### THE PROBLEM
Nothing but the lines below from the first through the one with "app is still" should appear, printed exactly; please leave pictures out.

### SOURCE INFORMATION
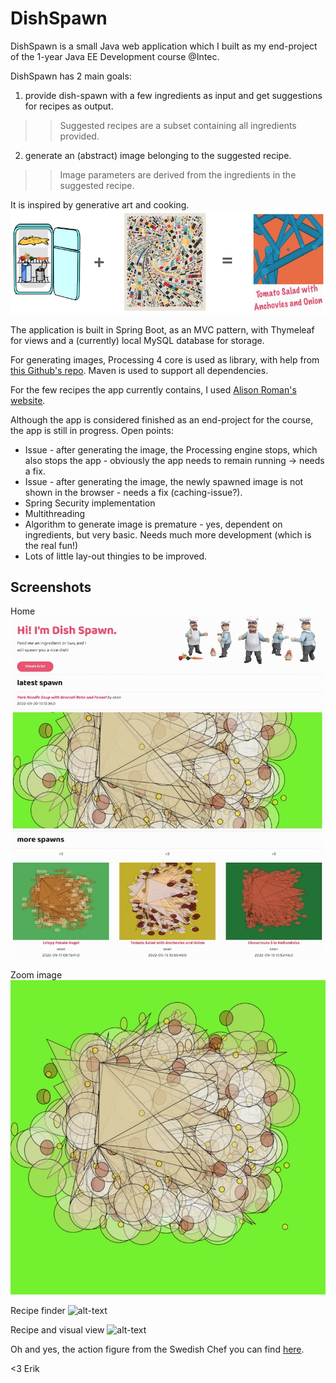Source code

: # DishSpawn
DishSpawn is a small Java web application which I built as my 
end-project of the 1-year Java EE Development course @Intec. 

DishSpawn has 2 main goals:
1. provide dish-spawn with a few ingredients as input and get suggestions for 
   recipes as output.
>> Suggested recipes are a subset containing all ingredients provided.
2. generate an (abstract) image belonging to the suggested recipe.
>> Image parameters are derived from the ingredients in the suggested recipe.

It is inspired by generative art and cooking.
![alt-text](src/main/resources/static/img/readme/rebusbackground.jpg 
"background explained as a rebus")

The application is built in Spring Boot, as an MVC pattern, with Thymeleaf 
for views and a (currently) local MySQL database for storage.

For generating images, Processing 4 core is used as library, with help from 
[this Github's repo](https://github.com/micycle1/processing-core-4).
Maven is used to support all dependencies.

For the few recipes the app currently contains, I used [Alison Roman's 
website](https://www.alisoneroman.com/recipes).

Although the app is considered finished as an end-project for the course, the 
app is still in progress. Open points:
- Issue - after generating the image, the Processing engine stops, which 
  also stops the app - obviously the app needs to remain running -> needs a fix.
- Issue - after generating the image, the newly spawned image is not shown 
  in the browser - needs a fix (caching-issue?).
- Spring Security implementation
- Multithreading
- Algorithm to generate image is premature - yes, dependent on ingredients, 
  but very basic. Needs much more development (which is the real fun!)
- Lots of little lay-out thingies to be improved.

## Screenshots

Home
![alt-text](src/main/resources/static/img/readme/home.jpg "DishSpawn home")

Zoom image
![alt-text](src/main/resources/static/img/readme/galleryview.jpg "Zoom image")

Recipe finder
![alt-text](src/main/resources/static/img/readme/recipefinder.jpg "Recipe 
finder")

Recipe and visual view
![alt-text](src/main/resources/static/img/readme/visualview.jpg "Recipe and 
visual view")

Oh and yes, the action figure from the Swedish Chef you can find [here](https://www.amazon.com/DIAMOND-SELECT-TOYS-Muppets-Swedish/dp/B06XGHJQ6L).

<3 Erik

### YOUR RESPONSE
Source code

: # DishSpawn
DishSpawn is a small Java web application which I built as my 
end-project of the 1-year Java EE Development course @Intec. 

DishSpawn has 2 main goals:
1. provide dish-spawn with a few ingredients as input and get suggestions for 
   recipes as output.
>> Suggested recipes are a subset containing all ingredients provided.
2. generate an (abstract) image belonging to the suggested recipe.
>> Image parameters are derived from the ingredients in the suggested recipe.

It is inspired by generative art and cooking.
![alt-text](src/main/resources/static/img/readme/rebusbackground.jpg 
"background explained as a rebus")

The application is built in Spring Boot, as an MVC pattern, with Thymeleaf 
for views and a (currently) local MySQL database for storage.

For generating images, Processing 4 core is used as library, with help from 
[this Github's repo](https://github.com/micycle1/processing-core-4).
Maven is used to support all dependencies.

For the few recipes the app currently contains, I used [Alison Roman's 
website](https://www.alisoneroman.com/recipes).

Although the app is considered finished as an end-project for the course, the 
app is still in progress. Open points:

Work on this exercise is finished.